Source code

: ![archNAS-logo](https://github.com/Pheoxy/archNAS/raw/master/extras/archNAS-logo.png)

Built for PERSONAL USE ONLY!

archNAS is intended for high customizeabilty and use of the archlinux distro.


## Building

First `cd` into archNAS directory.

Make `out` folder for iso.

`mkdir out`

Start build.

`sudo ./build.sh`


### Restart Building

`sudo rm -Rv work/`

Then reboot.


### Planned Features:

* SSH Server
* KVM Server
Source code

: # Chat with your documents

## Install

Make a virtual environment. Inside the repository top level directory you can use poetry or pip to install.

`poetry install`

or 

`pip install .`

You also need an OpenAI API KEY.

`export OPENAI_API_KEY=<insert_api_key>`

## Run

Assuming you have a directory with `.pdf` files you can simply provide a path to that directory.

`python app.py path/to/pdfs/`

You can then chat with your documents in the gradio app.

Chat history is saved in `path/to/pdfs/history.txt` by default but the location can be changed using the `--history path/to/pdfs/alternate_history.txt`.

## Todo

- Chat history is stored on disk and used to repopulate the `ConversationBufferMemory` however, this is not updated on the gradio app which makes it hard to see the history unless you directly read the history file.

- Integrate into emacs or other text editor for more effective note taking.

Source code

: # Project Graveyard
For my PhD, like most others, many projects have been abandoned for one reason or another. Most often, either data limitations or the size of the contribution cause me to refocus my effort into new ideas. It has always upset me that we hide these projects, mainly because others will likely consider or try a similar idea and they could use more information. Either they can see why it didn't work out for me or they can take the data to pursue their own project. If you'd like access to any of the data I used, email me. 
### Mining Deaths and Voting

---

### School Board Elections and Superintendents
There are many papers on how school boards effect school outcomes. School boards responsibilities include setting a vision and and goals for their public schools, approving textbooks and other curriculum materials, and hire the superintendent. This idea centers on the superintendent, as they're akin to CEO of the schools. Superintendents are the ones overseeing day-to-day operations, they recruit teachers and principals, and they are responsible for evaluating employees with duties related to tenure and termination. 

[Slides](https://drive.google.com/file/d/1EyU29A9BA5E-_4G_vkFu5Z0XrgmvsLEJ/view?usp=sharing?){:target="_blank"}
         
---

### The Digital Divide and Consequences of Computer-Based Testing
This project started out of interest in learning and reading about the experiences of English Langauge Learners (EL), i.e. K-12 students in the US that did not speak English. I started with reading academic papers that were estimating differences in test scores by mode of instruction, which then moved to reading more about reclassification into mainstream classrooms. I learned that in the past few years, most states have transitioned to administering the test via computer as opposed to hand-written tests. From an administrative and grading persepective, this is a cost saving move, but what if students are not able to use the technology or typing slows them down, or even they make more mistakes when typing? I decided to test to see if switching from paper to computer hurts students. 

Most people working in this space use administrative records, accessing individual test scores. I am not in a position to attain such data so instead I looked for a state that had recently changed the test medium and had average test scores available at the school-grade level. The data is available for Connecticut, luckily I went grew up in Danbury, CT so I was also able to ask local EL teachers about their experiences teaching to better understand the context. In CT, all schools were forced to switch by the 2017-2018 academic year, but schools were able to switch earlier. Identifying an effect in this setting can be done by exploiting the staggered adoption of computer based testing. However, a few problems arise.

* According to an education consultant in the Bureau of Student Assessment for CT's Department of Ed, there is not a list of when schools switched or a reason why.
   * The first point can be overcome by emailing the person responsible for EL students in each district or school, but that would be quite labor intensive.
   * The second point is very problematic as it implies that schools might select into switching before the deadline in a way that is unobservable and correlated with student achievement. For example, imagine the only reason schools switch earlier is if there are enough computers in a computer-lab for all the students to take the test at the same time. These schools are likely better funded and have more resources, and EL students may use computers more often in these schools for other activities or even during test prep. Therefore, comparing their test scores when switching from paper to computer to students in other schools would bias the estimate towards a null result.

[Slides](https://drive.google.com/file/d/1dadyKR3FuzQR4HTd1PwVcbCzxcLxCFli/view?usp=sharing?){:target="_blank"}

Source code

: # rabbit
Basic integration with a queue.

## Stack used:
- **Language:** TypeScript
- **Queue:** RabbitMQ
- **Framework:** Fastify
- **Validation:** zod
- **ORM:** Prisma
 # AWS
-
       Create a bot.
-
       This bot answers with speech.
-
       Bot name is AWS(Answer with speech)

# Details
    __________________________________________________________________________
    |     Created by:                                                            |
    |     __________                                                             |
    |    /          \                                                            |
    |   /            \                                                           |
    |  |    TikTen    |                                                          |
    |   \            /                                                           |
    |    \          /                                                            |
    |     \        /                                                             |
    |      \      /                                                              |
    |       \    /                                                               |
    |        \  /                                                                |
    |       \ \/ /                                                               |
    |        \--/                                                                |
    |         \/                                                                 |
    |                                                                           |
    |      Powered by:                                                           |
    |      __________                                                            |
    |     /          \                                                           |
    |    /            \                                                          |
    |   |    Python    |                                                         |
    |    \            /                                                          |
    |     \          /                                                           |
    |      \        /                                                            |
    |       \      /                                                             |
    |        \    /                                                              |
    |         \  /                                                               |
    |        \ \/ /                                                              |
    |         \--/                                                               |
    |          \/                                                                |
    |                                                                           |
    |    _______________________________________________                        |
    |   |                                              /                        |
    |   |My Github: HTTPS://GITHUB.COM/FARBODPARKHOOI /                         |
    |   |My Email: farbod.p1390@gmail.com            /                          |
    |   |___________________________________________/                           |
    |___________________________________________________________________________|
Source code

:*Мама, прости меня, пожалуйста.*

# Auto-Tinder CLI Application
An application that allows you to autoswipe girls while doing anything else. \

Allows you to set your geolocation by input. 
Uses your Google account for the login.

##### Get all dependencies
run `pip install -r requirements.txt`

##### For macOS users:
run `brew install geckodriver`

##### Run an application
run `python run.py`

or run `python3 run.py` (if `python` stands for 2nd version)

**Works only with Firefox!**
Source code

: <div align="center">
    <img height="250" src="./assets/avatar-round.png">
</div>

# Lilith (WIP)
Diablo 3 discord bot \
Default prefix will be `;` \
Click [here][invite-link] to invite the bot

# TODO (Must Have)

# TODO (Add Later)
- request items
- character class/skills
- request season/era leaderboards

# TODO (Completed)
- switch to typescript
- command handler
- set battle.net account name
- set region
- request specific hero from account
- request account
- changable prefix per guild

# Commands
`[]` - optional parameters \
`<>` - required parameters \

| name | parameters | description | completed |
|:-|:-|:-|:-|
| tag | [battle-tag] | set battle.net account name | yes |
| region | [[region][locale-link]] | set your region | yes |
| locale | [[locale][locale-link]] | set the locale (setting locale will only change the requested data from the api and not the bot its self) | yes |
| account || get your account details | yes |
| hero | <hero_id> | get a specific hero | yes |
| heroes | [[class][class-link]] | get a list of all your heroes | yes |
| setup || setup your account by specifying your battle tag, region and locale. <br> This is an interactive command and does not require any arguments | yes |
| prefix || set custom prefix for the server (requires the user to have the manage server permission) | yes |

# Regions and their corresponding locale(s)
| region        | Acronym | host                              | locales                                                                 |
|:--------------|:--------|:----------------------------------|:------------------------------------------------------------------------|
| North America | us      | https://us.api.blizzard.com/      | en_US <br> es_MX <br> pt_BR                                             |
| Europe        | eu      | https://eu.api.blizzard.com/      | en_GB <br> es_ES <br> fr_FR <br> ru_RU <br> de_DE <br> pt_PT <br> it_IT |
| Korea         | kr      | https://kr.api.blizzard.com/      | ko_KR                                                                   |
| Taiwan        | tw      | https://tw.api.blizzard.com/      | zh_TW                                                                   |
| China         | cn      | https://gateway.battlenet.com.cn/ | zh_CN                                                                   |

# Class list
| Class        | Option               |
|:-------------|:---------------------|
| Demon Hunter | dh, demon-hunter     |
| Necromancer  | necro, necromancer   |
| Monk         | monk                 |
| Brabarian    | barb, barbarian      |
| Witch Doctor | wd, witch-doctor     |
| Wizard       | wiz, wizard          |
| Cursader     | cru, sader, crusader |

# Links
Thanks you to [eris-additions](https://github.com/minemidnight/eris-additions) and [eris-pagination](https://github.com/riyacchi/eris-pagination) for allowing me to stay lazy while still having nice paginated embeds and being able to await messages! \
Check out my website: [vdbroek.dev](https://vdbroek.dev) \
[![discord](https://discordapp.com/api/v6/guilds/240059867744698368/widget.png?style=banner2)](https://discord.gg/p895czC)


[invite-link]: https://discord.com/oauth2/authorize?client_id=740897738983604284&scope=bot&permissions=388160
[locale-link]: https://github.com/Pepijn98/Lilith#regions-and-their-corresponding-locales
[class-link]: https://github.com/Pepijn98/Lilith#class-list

○ ○ ○ ○

# WHAT TO DO:
Lines of the material that contain the word "list" are to be gathered.

# COMPLETED EXERCISE:
* According to an education consultant in the Bureau of Student Assessment for CT's Department of Ed, there is not a list of when schools switched or a reason why.
| heroes | [[class][class-link]] | get a list of all your heroes | yes |
# Class list
[class-link]: https://github.com/Pepijn98/Lilith#class-list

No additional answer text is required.